▶ _Saved data entries_:
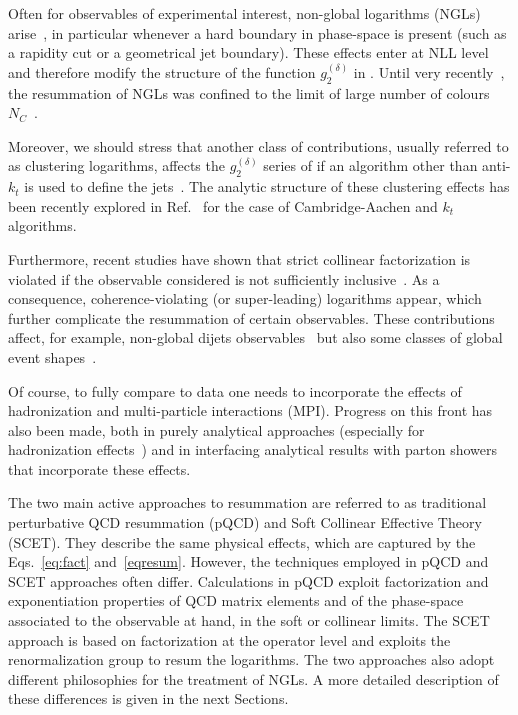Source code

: Often for observables of experimental interest, non-global logarithms (NGLs) 
arise~\cite{Dasgupta:2001sh}, in particular whenever a hard boundary in 
phase-space is present (such as a rapidity cut or a geometrical jet boundary). 
These effects enter at NLL level and therefore modify the structure of the 
function $g_2^{(\delta)}$ in . Until very recently~\cite{Hatta:2013iba}, 
the resummation of NGLs was confined to the limit of large number of 
colours $N_C$~\cite{Dasgupta:2001sh,Dasgupta:2002bw,Banfi:2002hw}. 

Moreover, we should stress that another class of contributions, usually 
referred to as clustering logarithms, affects the $g_2^{(\delta)}$ series 
of  if an algorithm other than anti-$k_t$ is used to define the 
jets~\cite{Banfi:2005gj,Delenda:2006nf}. The analytic structure of these 
clustering effects has been recently explored in 
Ref.~\cite{Kelley:2012zs,Delenda:2012mm} for the case of Cambridge-Aachen 
and $k_t$ algorithms.
 
Furthermore, recent studies have shown that strict collinear factorization is violated if the observable considered is not sufficiently inclusive~\cite{Catani:2011st,Forshaw:2012bi}. As a consequence, coherence-violating (or super-leading) logarithms appear, which further complicate the resummation of certain observables. These contributions affect, for example, non-global dijets observables~\cite{Kyrieleis:2005dt,Forshaw:2008cq} but also some classes of global event shapes~\cite{Banfi:2010xy}.


Of course, to fully compare 
to data one needs to incorporate the effects of hadronization and 
multi-particle interactions (MPI). Progress on this front has also 
been made, both in purely analytical approaches (especially for 
hadronization effects~\cite{Mateu:2012nk}) and in interfacing analytical 
results with parton showers that incorporate these effects.

The two main active approaches to resummation are referred to as traditional 
perturbative QCD resummation (pQCD) and Soft Collinear Effective Theory (SCET).
They describe the same physical effects, which are captured by the 
Eqs.~\ref{eq:fact} and~\ref{eqresum}. However, the techniques employed in pQCD and SCET 
approaches often differ. Calculations in pQCD exploit factorization 
and exponentiation properties of QCD matrix elements and of the 
phase-space associated to the 
observable at hand, in the soft or collinear limits. The SCET approach 
is based on factorization at the operator level and exploits
the renormalization group to resum the logarithms. The two approaches also 
adopt different philosophies for the treatment of NGLs. A more detailed 
description of these differences is given in the next Sections.

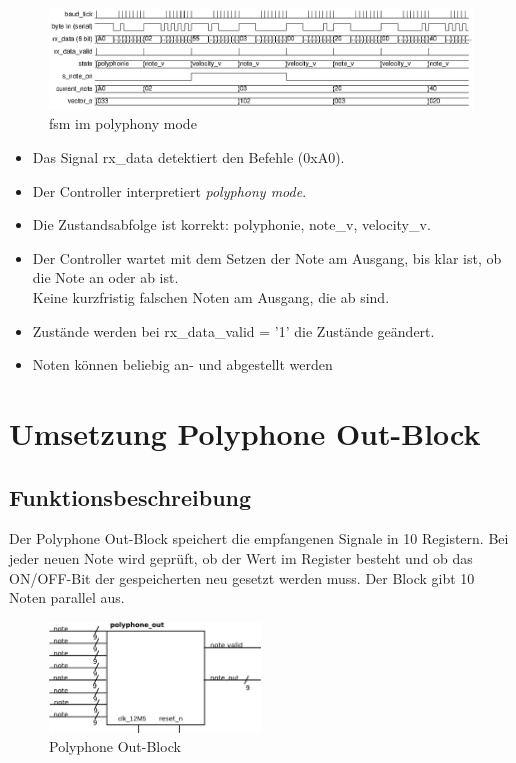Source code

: \begin{figure}[H]
	\centering
	\includegraphics[width=1\textwidth]{images/midi_control/wave_polyphonie.png}
	\caption{fsm im polyphony mode}
	\label{fig.midicontrol_polyphonie}
\end{figure}


\begin{itemize}
	\item Das Signal rx\_data detektiert den Befehle (0xA0).
	\item Der Controller interpretiert  \textit{polyphony mode}. 
	\item Die Zustandsabfolge ist korrekt: polyphonie, note\_v, velocity\_v.
	\item Der Controller wartet mit dem Setzen der Note am Ausgang, bis klar ist, ob die Note an oder ab ist. \\
	Keine kurzfristig falschen Noten am Ausgang, die ab sind.
	\item Zustände werden bei rx\_data\_valid = '1' die Zustände geändert.
	\item Noten können beliebig an- und abgestellt werden
\end{itemize}


\section{Umsetzung Polyphone Out-Block}\label{sect.polyphonie_umsetzung}
 
\subsection{Funktionsbeschreibung}
Der Polyphone Out-Block speichert die empfangenen Signale in 10 Registern. Bei jeder neuen Note wird geprüft, ob der Wert im Register besteht und ob das ON/OFF-Bit der gespeicherten neu gesetzt werden muss. Der Block gibt 10 Noten parallel aus.\\

\begin{figure}[H]
	\centering
	\includegraphics[width=0.5\textwidth]{images/midi_interface/polyphonie_blockschaltbild.png}
	\caption{Polyphone Out-Block}
	\label{fig.polyphnie_out_block}
\end{figure}

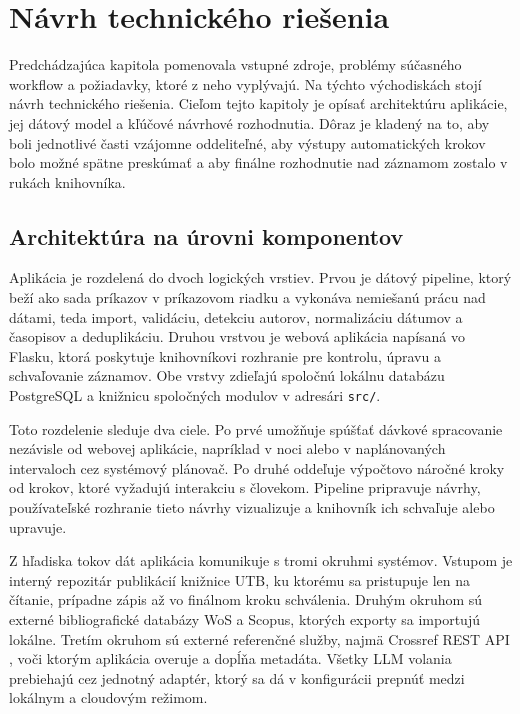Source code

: 
\section{Návrh technického riešenia}

Predchádzajúca kapitola pomenovala vstupné zdroje, problémy súčasného workflow a požiadavky, ktoré z neho vyplývajú. Na týchto východiskách stojí návrh technického riešenia. Cieľom tejto kapitoly je opísať architektúru aplikácie, jej dátový model a kľúčové návrhové rozhodnutia. Dôraz je kladený na to, aby boli jednotlivé časti vzájomne oddeliteľné, aby výstupy automatických krokov bolo možné spätne preskúmať a aby finálne rozhodnutie nad záznamom zostalo v rukách knihovníka.

\subsection{Architektúra na úrovni komponentov}

Aplikácia je rozdelená do dvoch logických vrstiev. Prvou je dátový pipeline, ktorý beží ako sada príkazov v príkazovom riadku a vykonáva nemiešanú prácu nad dátami, teda import, validáciu, detekciu autorov, normalizáciu dátumov a časopisov a deduplikáciu. Druhou vrstvou je webová aplikácia napísaná vo Flasku, ktorá poskytuje knihovníkovi rozhranie pre kontrolu, úpravu a schvaľovanie záznamov. Obe vrstvy zdieľajú spoločnú lokálnu databázu PostgreSQL a knižnicu spoločných modulov v adresári \texttt{src/}.

Toto rozdelenie sleduje dva ciele. Po prvé umožňuje spúšťať dávkové spracovanie nezávisle od webovej aplikácie, napríklad v noci alebo v naplánovaných intervaloch cez systémový plánovač. Po druhé oddeľuje výpočtovo náročné kroky od krokov, ktoré vyžadujú interakciu s človekom. Pipeline pripravuje návrhy, používateľské rozhranie tieto návrhy vizualizuje a knihovník ich schvaľuje alebo upravuje.

Z hľadiska tokov dát aplikácia komunikuje s tromi okruhmi systémov. Vstupom je interný repozitár publikácií knižnice UTB, ku ktorému sa pristupuje len na čítanie, prípadne zápis až vo finálnom kroku schválenia. Druhým okruhom sú externé bibliografické databázy WoS a Scopus, ktorých exporty sa importujú lokálne. Tretím okruhom sú externé referenčné služby, najmä Crossref REST API \cite{CrossrefRESTAPI}, voči ktorým aplikácia overuje a dopĺňa metadáta. Všetky LLM volania prebiehajú cez jednotný adaptér, ktorý sa dá v konfigurácii prepnúť medzi lokálnym a cloudovým režimom.


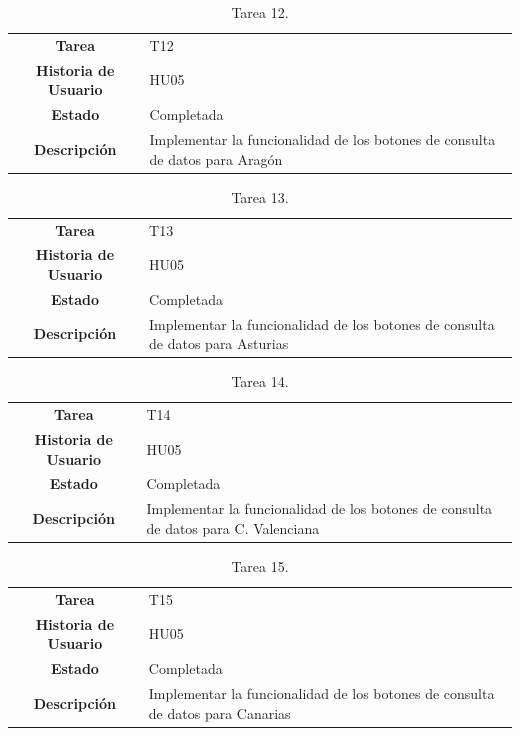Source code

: \begin{table}[H]
	\begin{center}
		\begin{tabular}{| c | p{9cm} |}
			\hline
			
			\textbf{Tarea} & T12 \\
			\textbf{Historia de Usuario} & HU05 \\
			\textbf{Estado} & Completada \\
			\textbf{Descripción} & Implementar la funcionalidad de los botones de consulta de datos para Aragón \\ \hline
		\end{tabular}
		\caption{Tarea 12.}
	\end{center}
\end{table}

\begin{table}[H]
	\begin{center}
		\begin{tabular}{| c | p{9cm} |}
			\hline
			
			\textbf{Tarea} & T13 \\
			\textbf{Historia de Usuario} & HU05 \\
			\textbf{Estado} & Completada \\
			\textbf{Descripción} & Implementar la funcionalidad de los botones de consulta de datos para Asturias \\ \hline
		\end{tabular}
		\caption{Tarea 13.}
	\end{center}
\end{table}

\begin{table}[H]
	\begin{center}
		\begin{tabular}{| c | p{9cm} |}
			\hline
			
			\textbf{Tarea} & T14 \\
			\textbf{Historia de Usuario} & HU05 \\
			\textbf{Estado} & Completada \\
			\textbf{Descripción} & Implementar la funcionalidad de los botones de consulta de datos para C. Valenciana \\ \hline
		\end{tabular}
		\caption{Tarea 14.}
	\end{center}
\end{table}

\begin{table}[H]
	\begin{center}
		\begin{tabular}{| c | p{9cm} |}
			\hline
			
			\textbf{Tarea} & T15 \\
			\textbf{Historia de Usuario} & HU05 \\
			\textbf{Estado} & Completada \\
			\textbf{Descripción} & Implementar la funcionalidad de los botones de consulta de datos para Canarias \\ \hline
		\end{tabular}
		\caption{Tarea 15.}
	\end{center}
\end{table}

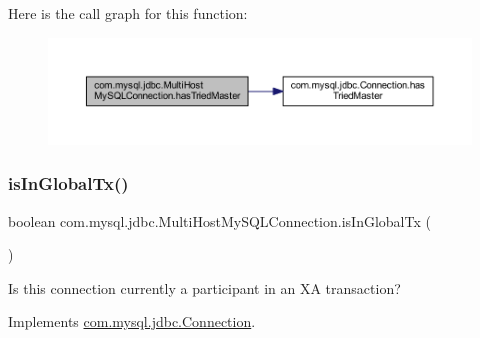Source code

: Here is the call graph for this function\+:
\nopagebreak
\begin{figure}[H]
\begin{center}
\leavevmode
\includegraphics[width=350pt]{classcom_1_1mysql_1_1jdbc_1_1_multi_host_my_s_q_l_connection_a0c6bc4351473d95ef46999773702ed18_cgraph}
\end{center}
\end{figure}
\mbox{\label{classcom_1_1mysql_1_1jdbc_1_1_multi_host_my_s_q_l_connection_a7a8d4c611693701c71532835d4f1fffa}} 
\subsubsection{\texorpdfstring{is\+In\+Global\+Tx()}{isInGlobalTx()}}
{\footnotesize\ttfamily boolean com.\+mysql.\+jdbc.\+Multi\+Host\+My\+S\+Q\+L\+Connection.\+is\+In\+Global\+Tx (\begin{DoxyParamCaption}{ }\end{DoxyParamCaption})}

Is this connection currently a participant in an XA transaction? 

Implements \mbox{\hyperlink{interfacecom_1_1mysql_1_1jdbc_1_1_connection_a78a9a11946443467d3fbc7838922a205}{com.\+mysql.\+jdbc.\+Connection}}.

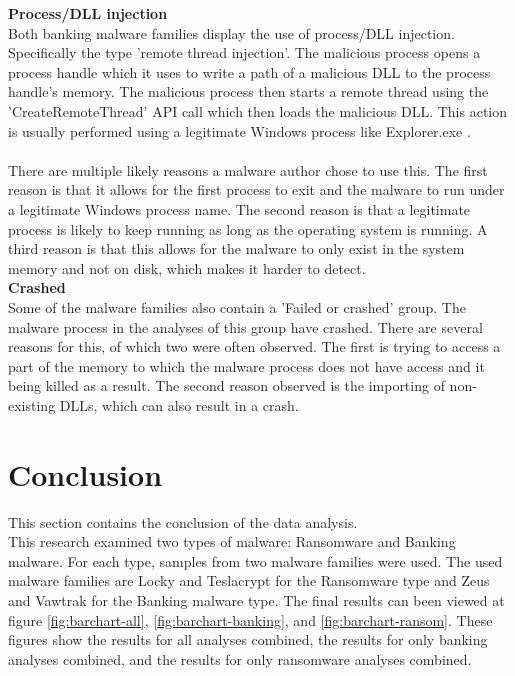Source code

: \documentclass[conference]{IEEEtran}
\begin{document}
\textbf{Process/DLL injection}\\
Both banking malware families display the use of process/DLL injection. Specifically the type 'remote thread injection'. The malicious process opens a process handle which it uses to write a path of a malicious DLL to the process handle's memory. The malicious process then starts a remote thread using the 'CreateRemoteThread' API call which then loads the malicious DLL. This action is usually performed using a legitimate Windows process like Explorer.exe  \cite{alasiri-dll-injection}.\\\\There are multiple likely reasons a malware author chose to use this. The first reason is that it allows for the first process to exit and the malware to run under a legitimate Windows process name. The second reason is that a legitimate process is likely to keep running as long as the operating system is running. A third reason is that this allows for the malware to only exist in the system memory and not on disk, which makes it harder to detect.\\

\textbf{Crashed}\\
Some of the malware families also contain a 'Failed or crashed' group. The malware process in the analyses of this group have crashed. There are several reasons for this, of which two were often observed. The first is trying to access a part of the memory to which the malware process does not have access and it being killed as a result. The second reason observed is the importing of non-existing DLLs, which can also result in a crash.

\section{Conclusion}
This section contains the conclusion of the data analysis.\\ This research examined two types of malware: Ransomware and Banking malware. For each type, samples from two malware families were used. The used malware families are Locky and Teslacrypt for the Ransomware type and Zeus and Vawtrak for the Banking malware type. The final results can been viewed at figure \ref{fig:barchart-all}, \ref{fig:barchart-banking}, and \ref{fig:barchart-ransom}. These figures show the results for all analyses combined, the results for only banking analyses combined, and the results for only ransomware analyses combined.
\end{document}
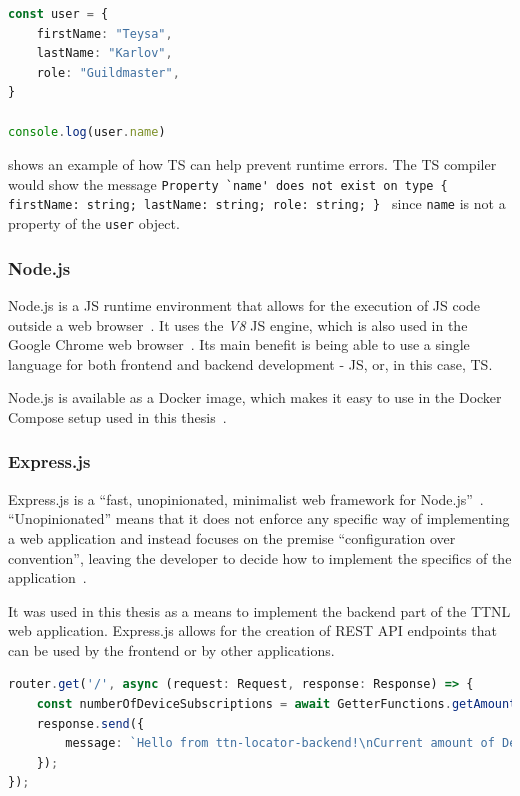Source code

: \begin{lstlisting}[language=TypeScript, float, caption={Example of type checking in \ac{TS}}, label={lst:example-ts-type-checking}]
const user = {
    firstName: "Teysa",
    lastName: "Karlov",
    role: "Guildmaster",
}
    
console.log(user.name)
\end{lstlisting}

 shows an example of how \ac{TS} can help prevent runtime errors.
The \ac{TS} compiler would show the message \lstinline|Property `name' does not exist on type { firstName: string; lastName: string; role: string; } | since \lstinline{name} is not a property of the \lstinline{user} object.

\subsubsection{Node.js}\label{sec:nodejs}

Node.js is a \ac{JS} runtime environment that allows for the execution of \ac{JS} code outside a web browser~\cite{noauthor_nodejs_nodate}.
It uses the \emph{V8} \ac{JS} engine, which is also used in the Google Chrome web browser~\cite{noauthor_v8_nodate}.
Its main benefit is being able to use a single language for both frontend and backend development - \ac{JS}, or, in this case, \ac{TS}.

Node.js is available as a Docker image, which makes it easy to use in the Docker Compose setup used in this thesis~\cite{docker_inc_node_2023}.

\subsubsection{Express.js}

Express.js is a ``fast, unopinionated, minimalist web framework for Node.js''~\cite{noauthor_express_nodate}.
``Unopinionated'' means that it does not enforce any specific way of implementing a web application and instead focuses on the premise ``configuration over convention'', leaving the developer to decide how to implement the specifics of the application~\cite{mardan_pro_2014}.

It was used in this thesis as a means to implement the backend part of the \ac{TTNL} web application.
Express.js allows for the creation of \ac{REST} \ac{API} endpoints that can be used by the frontend or by other applications.

\begin{lstlisting}[language=TypeScript, float, caption={Example of an Express.js \ac{API} endpoint}, label={lst:express-api-endpoint}]
router.get('/', async (request: Request, response: Response) => {
    const numberOfDeviceSubscriptions = await GetterFunctions.getAmountOfDeviceSubscriptions();
    response.send({
        message: `Hello from ttn-locator-backend!\nCurrent amount of Device subscriptions: ${numberOfDeviceSubscriptions}`,
    });
});
\end{lstlisting}

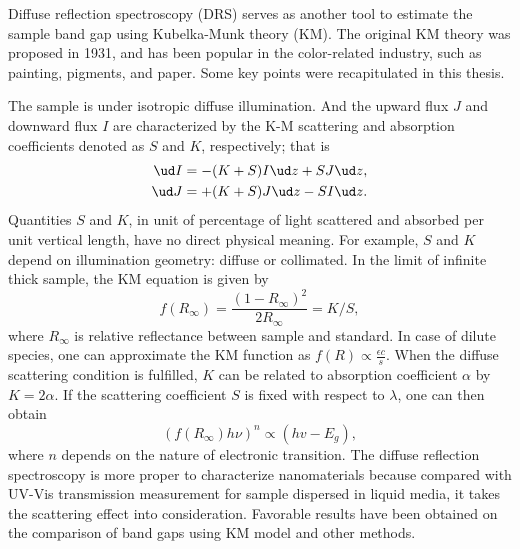 Diffuse reflection spectroscopy (DRS) serves as another tool to estimate the sample band gap using Kubelka-Munk theory (KM).\cite{Tandon1970} The original KM theory was proposed in 1931,\cite{Kubelka1931} and has been popular in the color-related industry, such as painting, pigments, and paper. Some key points were recapitulated in this thesis.

The sample is under isotropic diffuse illumination. And the upward flux $J$ and downward flux $I$ are characterized by the K-M scattering and absorption coefficients denoted as $S$ and $K$, respectively; that is
\begin{align}
\ud I &= - (K + S)I \ud z + SJ\ud z,\\
\ud J &= + (K + S)J \ud z - SI\ud z.
\end{align}
Quantities $S$ and $K$, in unit of percentage of light scattered and absorbed per unit vertical length, have no direct physical meaning. For example, $S$ and $K$ depend on illumination geometry: diffuse or collimated. In the limit of infinite thick sample, the KM equation is given by
\begin{equation}
f(R_\infty) = \frac{(1-R_\infty)^2}{2R_\infty} = K/S,
\end{equation}
where $R_\infty$ is relative reflectance between sample and standard. In case of dilute species, one can approximate the KM function as $f(R) \propto \frac{\epsilon c}{s}$. When the diffuse scattering condition is fulfilled, $K$ can be related to absorption coefficient $\alpha$ by $K = 2\alpha$. If the scattering coefficient $S$ is fixed with respect to $\lambda$, one can then obtain
\begin{equation}
(f(R_\infty) h \nu)^n \propto (hv - E_g),
\end{equation}
where $n$ depends on the nature of electronic transition. The diffuse reflection spectroscopy is more proper to characterize nanomaterials because compared with UV-Vis transmission measurement for sample dispersed in liquid media, it takes the scattering effect into consideration. Favorable results have been obtained on the comparison of band gaps using KM model and other methods.\cite{Tandon1970,Morales2007} 

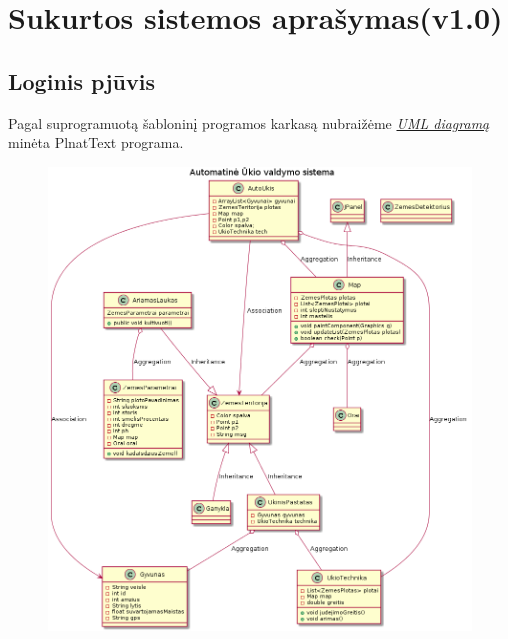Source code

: \documentclass[oneside]{VUMIFPSkursinis}
\begin{document}
\section{Sukurtos sistemos aprašymas(v1.0)}

\subsection{Loginis pjūvis}
Pagal suprogramuotą šabloninį programos karkasą nubraižėme  \hyperref[fig:uml]{\textit{ UML diagramą}} minėta PlnatText programa.
	\begin{figure}[H]	
	\centering	
		\includegraphics[width=\textwidth,height=\textheight,keepaspectratio]{uml.png}	
		\caption{}
		\label{fig:uml}
	\end{figure}
\end{document}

▶ _Exercise description_: Working from the records above, find how many lines contain the string "effects" and answer with the bare number.

▶ _Worked solution_: 6